La inteligencia política de Frondizi era de marca "radical". Consistía en hablar sobre un problema hasta enronquecer. A este parloteo verborrágico los radicales llaman resolver problemas. 

Yo le llamo hacerse gárgaras. 

El error de mayor bulto de Frondizi, fue el de no tirar el gato en la primer noche de su viaje de bodas, de sus nupcias con la Providencia. 

Después resultó tarde. En cuanto finalmente se decidió a hacerlo, los factores de poder lo tiraron a él. 

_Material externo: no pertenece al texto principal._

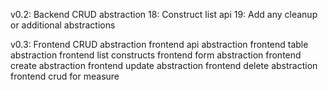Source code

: 
v0.2: Backend CRUD abstraction
18: Construct list api
19: Add any cleanup or additional abstractions

v0.3: Frontend CRUD abstraction
frontend api abstraction
frontend table abstraction
frontend list constructs
frontend form abstraction
frontend create abstraction
frontend update abstraction
frontend delete abstraction
frontend crud for measure

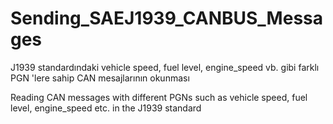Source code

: # Sending_SAEJ1939_CANBUS_Messages


J1939 standardındaki vehicle speed, fuel level, engine_speed vb. gibi farklı PGN 'lere sahip CAN mesajlarının okunması

Reading CAN messages with different PGNs such as vehicle speed, fuel level, engine_speed etc. in the J1939 standard

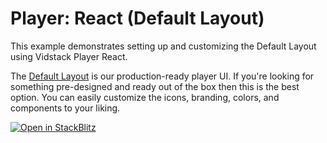 # Player: React (Default Layout)

This example demonstrates setting up and customizing the Default Layout using Vidstack Player React.

The [Default Layout][default-layout] is our production-ready player UI. If you're looking for
something pre-designed and ready out of the box then this is the best option. You can easily
customize the icons, branding, colors, and components to your liking.

[![Open in StackBlitz](https://developer.stackblitz.com/img/open_in_stackblitz.svg)][stackblitz-demo]

[default-layout]: https://vidstack.io/docs/wc/player/components/layouts/default-layout
[stackblitz-demo]: https://stackblitz.com/fork/github/vidstack/examples/tree/player/react/default-layout?title=Vidstack%20Player%20-%20React%20%28Default%20Layout%29&file=src/main.ts&showSidebar=1
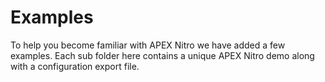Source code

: # Examples

To help you become familiar with APEX Nitro we have added a few examples. Each sub folder here contains a unique APEX Nitro demo along with a configuration export file.
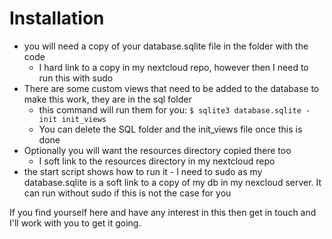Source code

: # Installation

- you will need a copy of your database.sqlite file in the folder with the code
  - I hard link to a copy in my nextcloud repo, however then I need to run this with sudo
- There are some custom views that need to be added to the database to make this work, they are in the sql folder
  - this command will run them for you: 
      `$ sqlite3 database.sqlite -init init_views`
  - You can delete the SQL folder and the init_views file once this is done
- Optionally you will want the resources directory copied there too
  - I soft link to the resources directory in my nextcloud repo
- the start script shows how to run it - I need to sudo as my database.sqlite is a soft link to a copy of my db in my nexcloud server. It can run without sudo if this is not the case for you

If you find yourself here and have any interest in this then get in touch and I'll work with you to get it going.
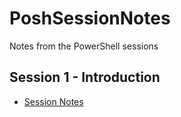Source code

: # PoshSessionNotes
Notes from the PowerShell sessions

## Session 1 - Introduction
- [Session Notes](https://github.com/psymonious/PoshSessionNotes/blob/master/session1.ps1)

Frondizi me parecía una suerte de domador de leones hambrientos, capaz de asegurar el exilio del espectáculo con el sacrificio gradual y paulatino del equipo de sus colaboradores. Una vez les entregaba como carnada un ministro; otra vez; un vicepresidente; en alguna otra oportunidad, un asesor técnico, o un amigo íntimo. Cuando se le acabaron las víctimas de su lista, él mismo pasó a ser pasta de los leones. Frondizi no respondió a ninguno de los compromisos contraídos con el pueblo, porque jamás pensó en cumplirlos. Lo prueba el hecho de que rubricó no menos de media docena de solemnes juramentos, que a menudo se contradecían en un cien por ciento. No hubo más remedio que organizarle una derrota, así como le organizamos una victoria. "El éxito -dijo Napoleón- se construye, el éxito se realiza". Él ha afirmado una teoría que, para mí, es lo más valioso que se puede encontrar en la conducción: una verdadera "trouvaille", como dicen los franceses. En la teoría que el "hombre del destino" esbozó en varias oportunidades, dijo: "el éxito no depende de la suerte, tampoco de la casualidad, y no es siquiera un designio del destino". Es decir, obraba persuadido de que el éxito se concibe, se prepara, se organiza, se realiza, y se explota, porque el éxito de los hombres está en los hombres mismos, está en su propia acción. 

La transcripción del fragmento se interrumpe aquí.